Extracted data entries
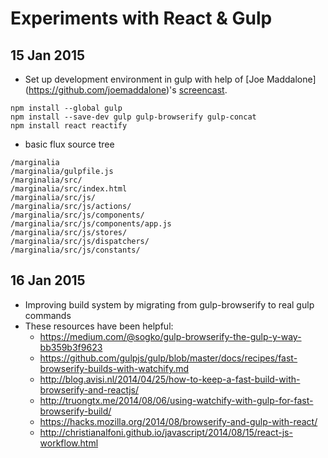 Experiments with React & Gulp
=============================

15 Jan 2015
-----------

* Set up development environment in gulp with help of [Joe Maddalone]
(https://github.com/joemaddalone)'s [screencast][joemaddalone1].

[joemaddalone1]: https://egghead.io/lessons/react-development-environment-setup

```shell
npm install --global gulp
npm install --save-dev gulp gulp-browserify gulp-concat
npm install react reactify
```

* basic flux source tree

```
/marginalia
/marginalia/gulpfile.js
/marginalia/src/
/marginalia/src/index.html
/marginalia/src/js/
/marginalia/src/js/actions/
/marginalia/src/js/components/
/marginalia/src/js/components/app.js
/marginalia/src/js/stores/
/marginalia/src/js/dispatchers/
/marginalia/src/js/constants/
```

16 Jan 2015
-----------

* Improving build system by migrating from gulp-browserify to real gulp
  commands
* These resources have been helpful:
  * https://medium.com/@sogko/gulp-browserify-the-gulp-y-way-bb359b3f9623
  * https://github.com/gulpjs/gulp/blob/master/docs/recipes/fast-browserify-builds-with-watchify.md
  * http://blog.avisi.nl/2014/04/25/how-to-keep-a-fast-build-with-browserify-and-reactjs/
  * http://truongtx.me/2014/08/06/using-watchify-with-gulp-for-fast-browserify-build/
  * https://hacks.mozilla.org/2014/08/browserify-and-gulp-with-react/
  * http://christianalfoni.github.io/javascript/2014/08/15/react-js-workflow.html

...

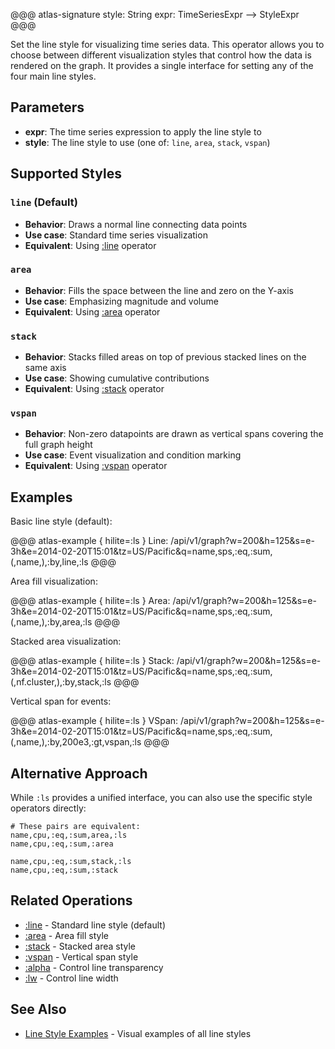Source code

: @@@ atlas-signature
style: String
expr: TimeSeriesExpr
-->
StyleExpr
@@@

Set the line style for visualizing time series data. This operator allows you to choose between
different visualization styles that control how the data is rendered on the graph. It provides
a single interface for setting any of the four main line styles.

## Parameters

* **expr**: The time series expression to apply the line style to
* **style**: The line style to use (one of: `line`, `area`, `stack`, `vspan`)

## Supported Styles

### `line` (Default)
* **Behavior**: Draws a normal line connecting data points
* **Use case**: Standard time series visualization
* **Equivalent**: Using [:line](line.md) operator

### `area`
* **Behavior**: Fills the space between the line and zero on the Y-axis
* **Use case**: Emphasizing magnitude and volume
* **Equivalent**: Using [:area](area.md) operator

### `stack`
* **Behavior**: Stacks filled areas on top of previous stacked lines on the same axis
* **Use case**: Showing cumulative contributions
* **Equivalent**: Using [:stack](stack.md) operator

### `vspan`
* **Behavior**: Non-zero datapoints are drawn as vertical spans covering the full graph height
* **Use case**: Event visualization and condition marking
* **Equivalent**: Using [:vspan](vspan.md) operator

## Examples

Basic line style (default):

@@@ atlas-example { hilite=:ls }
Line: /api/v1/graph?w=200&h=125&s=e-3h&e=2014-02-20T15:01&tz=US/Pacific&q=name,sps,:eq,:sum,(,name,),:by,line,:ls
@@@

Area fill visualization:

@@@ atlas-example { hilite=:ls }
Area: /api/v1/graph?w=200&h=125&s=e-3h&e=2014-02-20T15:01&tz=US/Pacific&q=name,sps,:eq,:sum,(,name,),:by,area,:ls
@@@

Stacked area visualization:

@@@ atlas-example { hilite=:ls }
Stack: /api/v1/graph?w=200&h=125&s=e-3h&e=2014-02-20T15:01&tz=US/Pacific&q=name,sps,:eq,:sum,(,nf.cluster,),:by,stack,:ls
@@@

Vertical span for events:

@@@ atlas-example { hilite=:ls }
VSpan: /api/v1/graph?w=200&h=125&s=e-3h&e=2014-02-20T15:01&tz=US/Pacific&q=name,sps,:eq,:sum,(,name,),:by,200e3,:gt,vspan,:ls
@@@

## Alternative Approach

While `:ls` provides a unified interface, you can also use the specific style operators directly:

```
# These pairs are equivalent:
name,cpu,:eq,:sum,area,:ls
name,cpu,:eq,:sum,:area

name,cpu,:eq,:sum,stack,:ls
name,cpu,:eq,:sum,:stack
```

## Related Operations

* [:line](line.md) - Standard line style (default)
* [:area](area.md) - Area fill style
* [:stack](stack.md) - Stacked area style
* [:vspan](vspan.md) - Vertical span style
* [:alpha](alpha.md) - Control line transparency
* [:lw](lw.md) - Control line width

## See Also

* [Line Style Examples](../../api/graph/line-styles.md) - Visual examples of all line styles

==

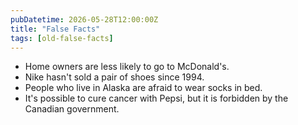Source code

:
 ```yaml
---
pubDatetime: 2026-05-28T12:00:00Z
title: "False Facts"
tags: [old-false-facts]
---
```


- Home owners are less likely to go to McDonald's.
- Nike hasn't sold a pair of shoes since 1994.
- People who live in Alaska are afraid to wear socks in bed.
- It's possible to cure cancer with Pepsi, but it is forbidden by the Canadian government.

> Your objective:
Go through the data and show each line that holds "components".

> Answer area:
/marginalia/src/js/components/
/marginalia/src/js/components/app.js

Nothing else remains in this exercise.